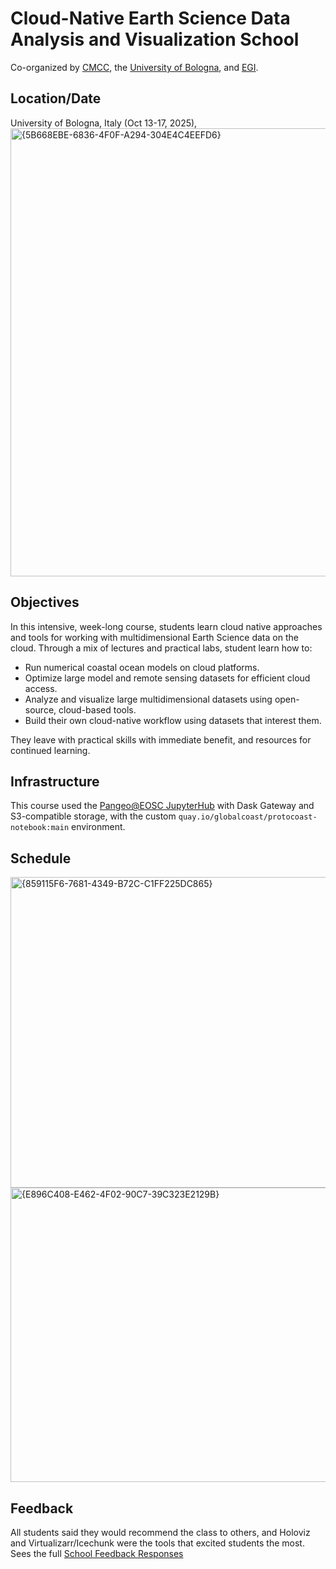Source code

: # Cloud-Native Earth Science Data Analysis and Visualization School
Co-organized by [CMCC](https://www.cmcc.it/), the [University of Bologna](https://www.unibo.it/en), and [EGI](https://www.egi.eu/).
## Location/Date
University of Bologna, Italy (Oct 13-17, 2025),
<img width="1320" height="717" alt="{5B668EBE-6836-4F0F-A294-304E4C4EEFD6}" src="https://github.com/user-attachments/assets/9c45cd81-b082-4f0e-ac98-1000f1f5b54d" />

## Objectives
In this intensive, week-long course, students learn cloud native approaches and tools for working with multidimensional Earth Science data on the cloud. Through a mix of lectures and practical labs, student learn how to:

* Run numerical coastal ocean models on cloud platforms.
* Optimize large model and remote sensing datasets for efficient cloud access.
* Analyze and visualize large multidimensional datasets using open-source, cloud-based tools.
* Build their own cloud-native workflow using datasets that interest them.

They leave with practical skills with immediate benefit, and resources for continued learning.

## Infrastructure 
This course used the [Pangeo@EOSC JupyterHub](https://pangeo-eosc.vm.fedcloud.eu/) with Dask Gateway and S3-compatible storage, with the custom `quay.io/globalcoast/protocoast-notebook:main` environment. 
## Schedule
<img width="700" height="497" alt="{859115F6-7681-4349-B72C-C1FF225DC865}" src="https://github.com/user-attachments/assets/2c111a20-699f-46b8-a67c-137d0361b8a2" />
<img width="738" height="471" alt="{E896C408-E462-4F02-90C7-39C323E2129B}" src="https://github.com/user-attachments/assets/a1ef3b4e-8549-4c36-9311-ff415f115dc1" />

## Feedback
All students said they would recommend the class to others, and Holoviz and Virtualizarr/Icechunk were the tools that excited students the most.  Sees the full [School Feedback Responses](./pangeo_class_survey_results.pdf)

——————

# [What this task involves]
From the line holding "## Schedule" to the final line of the data, repeat every line exactly. Leave out all the rest.

# [Exercise answer]
## Schedule
<img width="700" height="497" alt="{859115F6-7681-4349-B72C-C1FF225DC865}" src="https://github.com/user-attachments/assets/2c111a20-699f-46b8-a67c-137d0361b8a2" />
<img width="738" height="471" alt="{E896C408-E462-4F02-90C7-39C323E2129B}" src="https://github.com/user-attachments/assets/a1ef3b4e-8549-4c36-9311-ff415f115dc1" />

## Feedback
All students said they would recommend the class to others, and Holoviz and Virtualizarr/Icechunk were the tools that excited students the most.  Sees the full [School Feedback Responses](./pangeo_class_survey_results.pdf)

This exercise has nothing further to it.